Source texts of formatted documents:
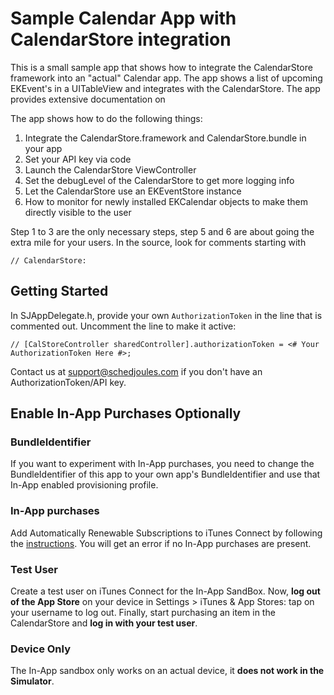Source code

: # Sample Calendar App with CalendarStore integration

This is a small sample app that shows how to integrate the CalendarStore framework into an "actual" Calendar app. The app shows a list of upcoming EKEvent's in a UITableView and integrates with the CalendarStore. The app provides extensive documentation on

The app shows how to do the following things:

1. Integrate the CalendarStore.framework and CalendarStore.bundle in your app
2. Set your API key via code
3. Launch the CalendarStore ViewController
4. Set the debugLevel of the CalendarStore to get more logging info
5. Let the CalendarStore use an EKEventStore instance  
6. How to monitor for newly installed EKCalendar objects to make them directly visible to the user

Step 1 to 3 are the only necessary steps, step 5 and 6 are about going the extra mile for your users. In the source, look for comments starting with
	
	// CalendarStore: 

## Getting Started
In SJAppDelegate.h, provide your own `AuthorizationToken` in the line that is commented out. Uncomment the line to make it active:

	// [CalStoreController sharedController].authorizationToken = <# Your AuthorizationToken Here #>;
	
Contact us at support@schedjoules.com if you don't have an AuthorizationToken/API key. 
	

## Enable In-App Purchases Optionally

### BundleIdentifier
If you want to experiment with In-App purchases, you need to change the BundleIdentifier of this app to your own app's BundleIdentifier and use that In-App enabled provisioning profile. 

### In-App purchases
Add Automatically Renewable Subscriptions to iTunes Connect by following the [instructions](https://github.com/schedjoules/iOS-SDK/blob/master/connect.md). You will get an error if no In-App purchases are present.

### Test User
Create a test user on iTunes Connect for the In-App SandBox. Now, **log out of the App Store** on your device in Settings > iTunes & App Stores: tap on your username to log out. Finally, start purchasing an item in the CalendarStore and **log in with your test user**.

### Device Only
The In-App sandbox only works on an actual device, it **does not work in the Simulator**. 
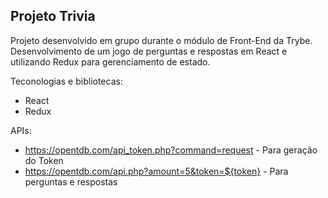 ## Projeto Trivia

Projeto desenvolvido em grupo durante o módulo de Front-End da Trybe. Desenvolvimento de um jogo de perguntas e respostas em React e utilizando Redux para
gerenciamento de estado.

Teconologias e bibliotecas:

- React
- Redux

APIs: 

- https://opentdb.com/api_token.php?command=request - Para geração do Token
- https://opentdb.com/api.php?amount=5&token=${token} - Para perguntas e respostas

HOW TO COMPLETE THIS TASK: Within the data, how many lines hold the string "schedjoules"? Answer with the number and nothing more.

RESPONSE: 2